Five years on, a covid pandemic and three lockdowns later, Pope Francis’ words remain more relevant than ever: “Education in environmental responsibility can encourage ways of acting which directly and significantly affect the world around us, such as avoiding the use of plastic and paper, reducing water consumption, separating refuse, cooking only what can be reasonably consumed, showing care for other living beings, using public transport or carpooling, planting trees, turning off unnecessary lights, or any other number of practices."All of these reflect a generous and worthy creativity which brings out the best in human beings. Reusing something immediately instead of discarding it, when done for the right reasons, can be an act of love which expresses our own dignity. We must not think that these efforts are not going to change the world. They benefit society, often unbeknown to us, for they call forth a goodness which, albeit unseen, inevitably tends to spread. Furthermore, such actions can restore our sense of self-esteem; they can enable us to live more fully and to feel that life on earth is worthwhile.” Additionally, this year the UK will be hosting the delayed UN climate conference COP26.

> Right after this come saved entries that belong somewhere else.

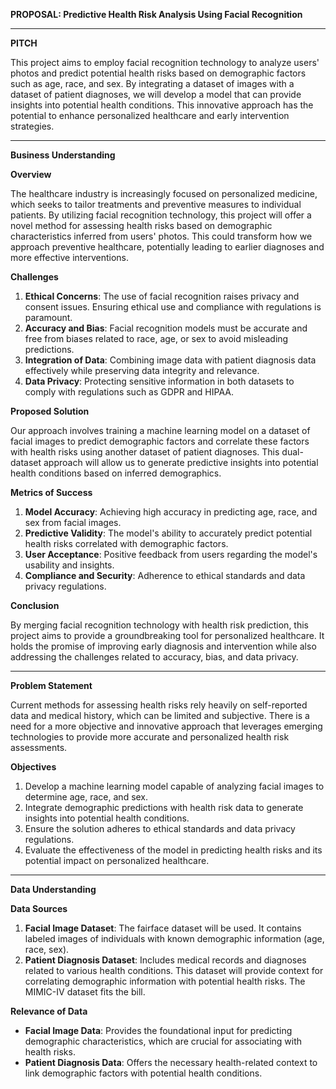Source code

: **PROPOSAL: Predictive Health Risk Analysis Using Facial Recognition**

---

**PITCH**

This project aims to employ facial recognition technology to analyze users' photos and predict potential health risks based on demographic factors such as age, race, and sex. By integrating a dataset of images with a dataset of patient diagnoses, we will develop a model that can provide insights into potential health conditions. This innovative approach has the potential to enhance personalized healthcare and early intervention strategies.

---

**Business Understanding**

**Overview**

The healthcare industry is increasingly focused on personalized medicine, which seeks to tailor treatments and preventive measures to individual patients. By utilizing facial recognition technology, this project will offer a novel method for assessing health risks based on demographic characteristics inferred from users' photos. This could transform how we approach preventive healthcare, potentially leading to earlier diagnoses and more effective interventions.

**Challenges**

1. **Ethical Concerns**: The use of facial recognition raises privacy and consent issues. Ensuring ethical use and compliance with regulations is paramount.
2. **Accuracy and Bias**: Facial recognition models must be accurate and free from biases related to race, age, or sex to avoid misleading predictions.
3. **Integration of Data**: Combining image data with patient diagnosis data effectively while preserving data integrity and relevance.
4. **Data Privacy**: Protecting sensitive information in both datasets to comply with regulations such as GDPR and HIPAA.

**Proposed Solution**

Our approach involves training a machine learning model on a dataset of facial images to predict demographic factors and correlate these factors with health risks using another dataset of patient diagnoses. This dual-dataset approach will allow us to generate predictive insights into potential health conditions based on inferred demographics.

**Metrics of Success**

1. **Model Accuracy**: Achieving high accuracy in predicting age, race, and sex from facial images.
2. **Predictive Validity**: The model's ability to accurately predict potential health risks correlated with demographic factors.
3. **User Acceptance**: Positive feedback from users regarding the model's usability and insights.
4. **Compliance and Security**: Adherence to ethical standards and data privacy regulations.

**Conclusion**

By merging facial recognition technology with health risk prediction, this project aims to provide a groundbreaking tool for personalized healthcare. It holds the promise of improving early diagnosis and intervention while also addressing the challenges related to accuracy, bias, and data privacy.

---

**Problem Statement**

Current methods for assessing health risks rely heavily on self-reported data and medical history, which can be limited and subjective. There is a need for a more objective and innovative approach that leverages emerging technologies to provide more accurate and personalized health risk assessments.

**Objectives**

1. Develop a machine learning model capable of analyzing facial images to determine age, race, and sex.
2. Integrate demographic predictions with health risk data to generate insights into potential health conditions.
3. Ensure the solution adheres to ethical standards and data privacy regulations.
4. Evaluate the effectiveness of the model in predicting health risks and its potential impact on personalized healthcare.

---

**Data Understanding**

**Data Sources**

1. **Facial Image Dataset**: The fairface dataset will be used. It contains labeled images of individuals with known demographic information (age, race, sex).
2. **Patient Diagnosis Dataset**: Includes medical records and diagnoses related to various health conditions. This dataset will provide context for correlating demographic information with potential health risks. The MIMIC-IV dataset fits the bill.

**Relevance of Data**

- **Facial Image Data**: Provides the foundational input for predicting demographic characteristics, which are crucial for associating with health risks.
- **Patient Diagnosis Data**: Offers the necessary health-related context to link demographic factors with potential health conditions.
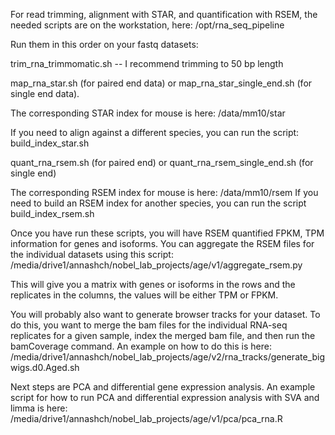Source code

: For read trimming, alignment with STAR, and quantification with RSEM, the needed scripts are on the workstation, here: 
/opt/rna_seq_pipeline

Run them in this order on your fastq datasets: 


trim_rna_trimmomatic.sh -- I recommend trimming to 50 bp length 



map_rna_star.sh (for paired end data) or map_rna_star_single_end.sh (for single end data). 

The corresponding STAR index for mouse is here: /data/mm10/star 

If you need to align against a different species, you can run the script: build_index_star.sh



quant_rna_rsem.sh (for paired end) or quant_rna_rsem_single_end.sh (for single end)

The corresponding RSEM index for mouse is here: /data/mm10/rsem
If you need to build an RSEM index for another species, you can run the script build_index_rsem.sh


Once you have run these scripts, you will have RSEM quantified FPKM, TPM information for genes and isoforms. 
You can aggregate the RSEM files for the individual datasets using this script: 
/media/drive1/annashch/nobel_lab_projects/age/v1/aggregate_rsem.py



This will give you a matrix with genes or isoforms in the rows and the replicates in the columns, the values will be either TPM or FPKM. 


You will probably also want to generate browser tracks for your dataset. To do this, you want to merge the bam files for the individual RNA-seq replicates for a given sample, index the merged bam file, and then run the bamCoverage command. An example on how to do this is here: 
/media/drive1/annashch/nobel_lab_projects/age/v2/rna_tracks/generate_bigwigs.d0.Aged.sh



Next steps are PCA and differential gene expression analysis. 
An example script for how to run PCA and differential expression analysis with SVA and limma is here: /media/drive1/annashch/nobel_lab_projects/age/v1/pca/pca_rna.R
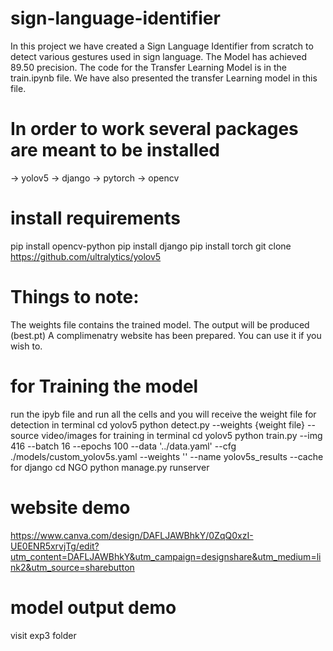 # sign-language-identifier
  In this project we have created a Sign Language Identifier from scratch to detect various gestures used in sign language. The Model has achieved  89.50 precision. The code for the Transfer Learning Model is in the train.ipynb file. We have also presented the transfer Learning model in this file.

# In order to work several packages are meant to be installed
  -> yolov5
  -> django
  -> pytorch
  -> opencv

# install requirements
  pip install opencv-python
  pip install django
  pip install torch
  git clone https://github.com/ultralytics/yolov5

# Things to note:
  The weights file contains the trained model. The output will be produced (best.pt)
  A complimenatry website has been prepared. You can use it if you wish to.


# for Training the model
  run the ipyb file and run all the cells and you will receive the weight file
  for detection in terminal cd yolov5
      python detect.py --weights {weight file} --source video/images
  for training in terminal cd yolov5
      python train.py --img 416 --batch 16 --epochs 100 --data '../data.yaml' --cfg ./models/custom_yolov5s.yaml --weights '' --name yolov5s_results  --cache
  for django cd NGO 
      python manage.py runserver

# website demo
  https://www.canva.com/design/DAFLJAWBhkY/0ZqQ0xzI-UE0ENR5xrvjTg/edit?utm_content=DAFLJAWBhkY&utm_campaign=designshare&utm_medium=link2&utm_source=sharebutton

# model output demo
  visit exp3 folder
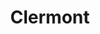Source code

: ---
title: Clermont
date: 
draft: false

# descripcion
description : Ovalos con coral grandes

materials: Plata 925

color: Plateado

dimensions: 1,3cm

code: 01-04-0134

type: "Aros"

categories: []

price: $3.350,00

price_eftvo: $2.850,00

# Images
# first image will be shown in the product page
images:
  # - image: "images/path_to_image"
  # La ubicacion de las imagenes es imagenes/Aros/Aros.Piedras/01-04-0134-clermont
  - image: "./images/aros/piedras/01-04-0134-ovalos-con-coral-grandes_a.jpeg"
  - image: "./images/aros/piedras/01-04-0134-ovalos-con-coral-grandes_b.jpeg"
---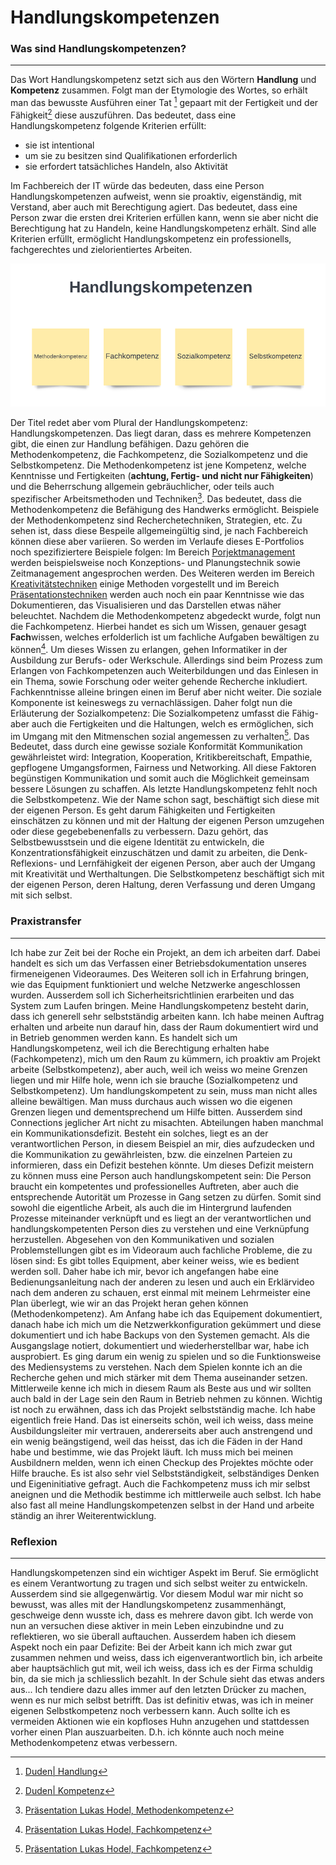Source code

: # Handlungskompetenzen

### Was sind Handlungskompetenzen?
------
Das Wort Handlungskompetenz setzt sich aus den Wörtern **Handlung** und **Kompetenz** zusammen. Folgt man der Etymologie des Wortes, so erhält man das bewusste Ausführen einer Tat [^1]
gepaart mit der Fertigkeit und der Fähigkeit[^2] diese auszuführen. Das bedeutet, dass eine Handlungskompetenz folgende Kriterien erfüllt: 

- sie ist intentional 
- um sie zu besitzen sind Qualifikationen erforderlich 
- sie erfordert tatsächliches Handeln, also Aktivität

Im Fachbereich der IT würde das bedeuten, dass eine Person Handlungskompetenzen aufweist, wenn sie proaktiv, eigenständig, mit Verstand, aber auch mit Berechtigung agiert. Das bedeutet, dass eine Person zwar die ersten drei Kriterien erfüllen kann, wenn sie aber nicht die Berechtigung hat zu Handeln, keine Handlungskompetenz erhält. Sind alle Kriterien erfüllt, ermöglicht Handlungskompetenz ein professionells, fachgerechtes und zielorientiertes Arbeiten.

![Handlungskompetenzen](../anhaenge/Handlungskompetenzen.png)

Der Titel redet aber vom Plural der Handlungskompetenz: Handlungskompetenzen. Das liegt daran, dass es mehrere Kompetenzen gibt, die einen zur Handlung befähigen. Dazu gehören die Methodenkompetenz, die Fachkompetenz, die Sozialkompetenz und die Selbstkompetenz. Die Methodenkompetenz ist jene Kompetenz, welche Kenntnisse und Fertigkeiten (**achtung, Fertig- und nicht nur Fähigkeiten**) und die Beherrschung allgemein gebräuchlicher, oder teils auch spezifischer Arbeitsmethoden und Techniken[^3].
Das bedeutet, dass die Methodenkompetenz die Befähigung des Handwerks ermöglicht. Beispiele der Methodenkompetenz sind Recherchetechniken, Strategien, etc. Zu sehen ist, dass diese Bespeile allgemeingültig sind, je nach Fachbereich können diese aber variieren. So werden im Verlaufe dieses E-Portfolios noch spezifiziertere Beispiele folgen: Im Bereich [Porjektmanagement](projektmanagement.md) werden beispielsweise noch Konzeptions- und Planungstechnik sowie Zeitmanagement angesprochen werden. Des Weiteren werden im Bereich [Kreativitätstechniken](kreativtechniken.md) einige Methoden vorgestellt und im Bereich [Präsentationstechniken](praesentationstechniken.md) werden auch noch ein paar Kenntnisse wie das Dokumentieren, das Visualisieren und das Darstellen etwas näher beleuchtet. 
Nachdem die Methodenkompetenz abgedeckt wurde, folgt nun die Fachkompetenz. Hierbei handet es sich um Wissen, genauer gesagt **Fach**wissen, welches erfolderlich ist um fachliche Aufgaben bewältigen zu können[^4]. Um dieses Wissen zu erlangen, gehen Informatiker in der Ausbildung zur Berufs- oder Werkschule. Allerdings sind beim Prozess zum Erlangen von Fachkompetenzen auch Weiterbildungen und das Einlesen in ein Thema, sowie Forschung oder weiter gehende Recherche inkludiert. 
Fachkenntnisse alleine bringen einen im Beruf aber nicht weiter. Die soziale Komponente ist keineswegs zu vernachlässigen. Daher folgt nun die Erläuterung der Sozialkompetenz: Die Sozialkompetenz umfasst die Fähig- aber auch die Fertigkeiten und die Haltungen, welch es ermöglichen, sich im Umgang mit den Mitmenschen sozial angemessen zu verhalten[^4]. Das Bedeutet, dass durch eine gewisse soziale Konformität Kommunikation gewährleistet wird: Integration, Kooperation, Kritikbereitschaft, Empathie, gepflogene Umgangsformen, Fairness und Networking. 
All diese Faktoren begünstigen Kommunikation und somit auch die Möglichkeit gemeinsam bessere Lösungen zu schaffen. 
Als letzte Handlungskompetenz fehlt noch die Selbstkompetenz. Wie der Name schon sagt, beschäftigt sich diese mit der eigenen Person. Es geht darum Fähigkeiten und Fertigkeiten einschätzen zu können und mit der Haltung der eigenen Person umzugehen oder diese gegebebenenfalls zu verbessern. Dazu gehört, das Selbstbewusstsein und die eigene Identität zu entwickeln, die Konzentrationsfähigkeit einzuschätzen und damit zu arbeiten, die Denk- Reflexions- und Lernfähigkeit der eigenen Person, aber auch der Umgang mit Kreativität und Werthaltungen. Die Selbstkompetenz beschäftigt sich mit der eigenen Person, deren Haltung, deren Verfassung und deren Umgang mit sich selbst. 



[^1]: [Duden| Handlung](https://www.duden.de/rechtschreibung/Handlung)
[^2]: [Duden| Kompetenz](https://www.duden.de/rechtschreibung/Kompetenz)
[^3]: [Präsentation Lukas Hodel, Methodenkompetenz](https://codingluke.github.io/bbzbl-modul-431/docs/themen/handlungskompetenz/)
[^4]: [Präsentation Lukas Hodel, Fachkompetenz](https://codingluke.github.io/bbzbl-modul-431/docs/themen/handlungskompetenz/)
[^5]: [Präsentation Lukas Hodel, Sozialkompetenz](https://codingluke.github.io/bbzbl-modul-431/docs/themen/handlungskompetenz/)
### Praxistransfer
------
Ich habe zur Zeit bei der Roche ein Projekt, an dem ich arbeiten darf. Dabei handelt es sich um das Verfassen einer Betriebsdokumentation unseres firmeneigenen Videoraumes. Des Weiteren soll ich in Erfahrung bringen, wie das Equipment funktioniert und welche Netzwerke angeschlossen wurden. Ausserdem soll ich Sicherheitsrichtlinien erarbeiten und das System zum Laufen bringen. 
Meine Handlungskompetenz besteht darin, dass ich generell sehr selbstständig arbeiten kann. Ich habe meinen Auftrag erhalten und arbeite nun darauf hin, dass der Raum dokumentiert wird und in Betrieb genommen werden kann. 
Es handelt sich um Handlungskompetenz, weil ich die Berechtigung erhalten habe (Fachkompetenz), mich um den Raum zu kümmern, ich proaktiv am Projekt arbeite (Selbstkompetenz), aber auch, weil ich weiss wo meine Grenzen liegen und mir Hilfe hole, wenn ich sie brauche (Sozialkompetenz und Selbstkompetenz). Um handlungskompetent zu sein, muss man nicht alles alleine bewältigen. Man muss durchaus auch wissen wo die eigenen Grenzen liegen und dementsprechend um Hilfe bitten. Ausserdem sind Connections jeglicher Art nicht zu misachten. Abteilungen haben manchmal ein Kommunikationsdefizit. Besteht ein solches, liegt es an der verantwortlichen Person, in diesem Beispiel an mir, dies aufzudecken und die Kommunikation zu gewährleisten, bzw. die einzelnen Parteien zu informieren, dass ein Defizit bestehen könnte. Um dieses Defizit meistern zu können muss eine Person auch handlungskompetent sein: Die Person braucht ein kompetentes und professionelles Auftreten, aber auch die entsprechende Autorität um Prozesse in Gang setzen zu dürfen. Somit sind sowohl die eigentliche Arbeit, als auch die im Hintergrund laufenden Prozesse miteinander verknüpft und es liegt an der verantwortlichen und handlungskompetenten Person dies zu verstehen und eine Verknüpfung herzustellen. 
Abgesehen von den Kommunikativen und sozialen Problemstellungen gibt es im Videoraum auch fachliche Probleme, die zu lösen sind: Es gibt tolles Equipment, aber keiner weiss, wie es bedient werden soll. Daher habe ich mir, bevor ich angefangen habe eine Bedienungsanleitung nach der anderen zu lesen und auch ein Erklärvideo nach dem anderen zu schauen, erst einmal mit meinem Lehrmeister eine Plan überlegt, wie wir an das Projekt heran gehen können (Methodenkompetenz). Am Anfang habe ich das Equipement dokumentiert, danach habe ich mich um die Netzwerkkonfiguration gekümmert und diese dokumentiert und ich habe Backups von den Systemen gemacht. Als die Ausgangslage notiert, dokumentiert und wiederherstellbar war, habe ich ausprobiert. Es ging darum ein wenig zu spielen und so die Funktionsweise des Mediensystems zu verstehen. Nach dem Spielen konnte ich an die Recherche gehen und mich stärker mit dem Thema auseinander setzen. Mittlerweile kenne ich mich in diesem Raum als Beste aus und wir sollten auch bald in der Lage sein den Raum in Betrieb nehmen zu können. 
Wichtig ist noch zu erwähnen, dass ich das Projekt selbstständig mache. Ich habe eigentlich freie Hand. Das ist einerseits schön, weil ich weiss, dass meine Ausbildungsleiter mir vertrauen, andererseits aber auch anstrengend und ein wenig beängstigend, weil das heisst, das ich die Fäden in der Hand habe und bestimme, wie das Projekt läuft. Ich muss mich bei meinen Ausbildnern melden, wenn ich einen Checkup des Projektes möchte oder Hilfe brauche. Es ist also sehr viel Selbstständigkeit, selbständiges Denken und Eigeninitiative gefragt. Auch die Fachkompetenz muss ich mir selbst aneignen und die Methodik bestimme ich mittlerweile auch selbst. Ich habe also fast all meine Handlungskompetenzen selbst in der Hand und arbeite ständig an ihrer Weiterentwicklung. 

### Reflexion
------
Handlungskompetenzen sind ein wichtiger Aspekt im Beruf. Sie ermöglicht es einem Verantwortung zu tragen und sich selbst weiter zu entwickeln. Ausserdem sind sie allgegenwärtig. 
Vor diesem Modul war mir nicht so bewusst, was alles mit der Handlungskompetenz zusammenhängt, geschweige denn wusste ich, dass es mehrere davon gibt. Ich werde von nun an versuchen diese aktiver in mein Leben einzubindne und zu reflektieren, wo sie überall auftauchen. 
Ausserdem haben ich diesem Aspekt noch ein paar Defizite: Bei der Arbeit kann ich mich zwar gut zusammen nehmen und weiss, dass ich eigenverantwortlich bin, ich arbeite aber hauptsächlich gut mit, weil ich weiss, dass ich es der Firma schuldig bin, da sie mich ja schliesslich bezahlt. In der Schule sieht das etwas anders aus... 
Ich tendiere dazu alles immer auf den letzten Drücker zu machen, wenn es nur mich selbst betrifft. Das ist definitiv etwas, was ich in meiner eigenen Selbstkompetenz noch verbessern kann. Auch sollte ich es vermeiden Aktionen wie ein kopfloses Huhn anzugehen und stattdessen vorher einen Plan auszuarbeiten. D.h. ich könnte auch noch meine Methodenkompetenz etwas verbessern.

Our eco-group has been strongly productive throughout the pandemic including lockdowns 1, 2 and 3 offering creative opportunities to generate solutions at home as well as at school. Our digital strategy which has come to the end of its second 2-year plan has delivered on a vision towards a near paperless community in which photocopying has been reduced and savings ploughed into the upgrading of Senior School teacher devices for better delivery of teaching in-person in the classroom and online.
We have looked more broadly at sustainability and again have done some heavy lifting via a Sustainability Committee comprising pupil advocates, staff and governor involvement – our plan will be officially launched in the Autumn Term. Additionally, Year 9 undertook a powerful piece of work on sustainability as part of their enrichment and cross-curricular studies during our inaugural June Jubilee Jamboree. Ely Cathedral’s ‘Heaven & Earth - The World in Our Hands’ July Festival aims to raise awareness, educate and inspire us all to protect our world. This event will feature exhibits with a focus on climate change plus talks on environmental issues: St Mary’s has produced a range of creative outcomes which will be on display during July.